Saturday, December 28, 2019

AfricaNLP2020 (Addis Ababa, 26-4-20) & related items

Quick post to call attention to an upcoming workshop on machine learning (ML) and natural language processing (NLP) in African languages, and its call for participation. Also a list of related initiatives, including the Machine Learning and Data Science in Africa (MLDS Africa) forum.

AfricaNLP2020 workshop - "Unlocking Local Languages"


The AfricaNLP2020 workshop will be held on 26 April 2020 as part of the Eighth International Conference on Learning Representations (ICLR) in Addis Ababa, Ethiopia. The workshop is describes as follows:
"The rise in ML community efforts on the African continent has led to a growing interest in Natural Language Processing, particularly for African languages which are typically low resource languages.

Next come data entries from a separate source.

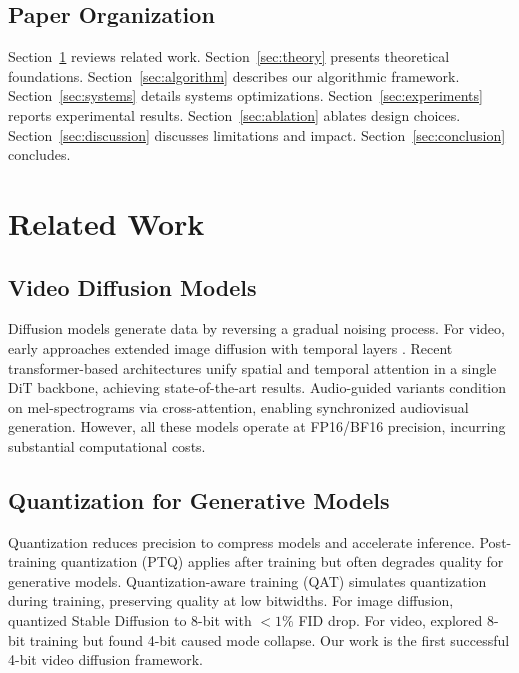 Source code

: \documentclass[journal]{IEEEtran}
\theoremstyle{definition}
\theoremstyle{remark}
\begin{document}
\subsection{Paper Organization}
Section~\ref{sec:related} reviews related work. Section~\ref{sec:theory} presents theoretical foundations. Section~\ref{sec:algorithm} describes our algorithmic framework. Section~\ref{sec:systems} details systems optimizations. Section~\ref{sec:experiments} reports experimental results. Section~\ref{sec:ablation} ablates design choices. Section~\ref{sec:discussion} discusses limitations and impact. Section~\ref{sec:conclusion} concludes.

\section{Related Work}
\label{sec:related}

\subsection{Video Diffusion Models}
Diffusion models \cite{ho2020denoising, song2021denoising} generate data by reversing a gradual noising process. For video, early approaches extended image diffusion with temporal layers \cite{ho2022video, yang2022latent}. Recent transformer-based architectures \cite{peebles2023scalable, ma2024latte} unify spatial and temporal attention in a single DiT backbone, achieving state-of-the-art results. Audio-guided variants \cite{zhu2023tune, guo2024audio} condition on mel-spectrograms via cross-attention, enabling synchronized audiovisual generation. However, all these models operate at FP16/BF16 precision, incurring substantial computational costs.

\subsection{Quantization for Generative Models}
Quantization reduces precision to compress models and accelerate inference. Post-training quantization (PTQ) \cite{bondarenko2024understanding, xiao2023smoothquant} applies after training but often degrades quality for generative models. Quantization-aware training (QAT) \cite{esser2020learned, liu2020lsq} simulates quantization during training, preserving quality at low bitwidths. For image diffusion, \cite{li2023efficientdm} quantized Stable Diffusion to 8-bit with $<1\%$ FID drop. For video, \cite{zhang2024videoquant} explored 8-bit training but found 4-bit caused mode collapse. Our work is the first successful 4-bit video diffusion framework.
\end{document}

This interest is manifesting in the form of national, regional, continental and even global collaborative efforts to build corpora, as well as the application of the aggregated corpora to various NLP tasks."

The workshop aims are described as:
"• to showcase this work being done by the African NLP community and provide a platform to share this expertise with a global audience interested in NLP techniques for low resource languages;
• to provide a platform for the groups involved with the various projects to meet, interact, share and forge closer collaboration;
• to provide a platform for junior researchers to present papers, solutions, and begin interacting with the wider NLP community;
• to present an opportunity for more experienced researchers to further publicize their work and inspire younger researchers through keynotes and invited talks."

Submissions "for oral and poster presentations on a wide variety of NLP tasks for Afrcan languages ...  will be evaluated and selected through a peer review process." Deadline: 1 February 2020. (They can be submitted via EasyChair.org.)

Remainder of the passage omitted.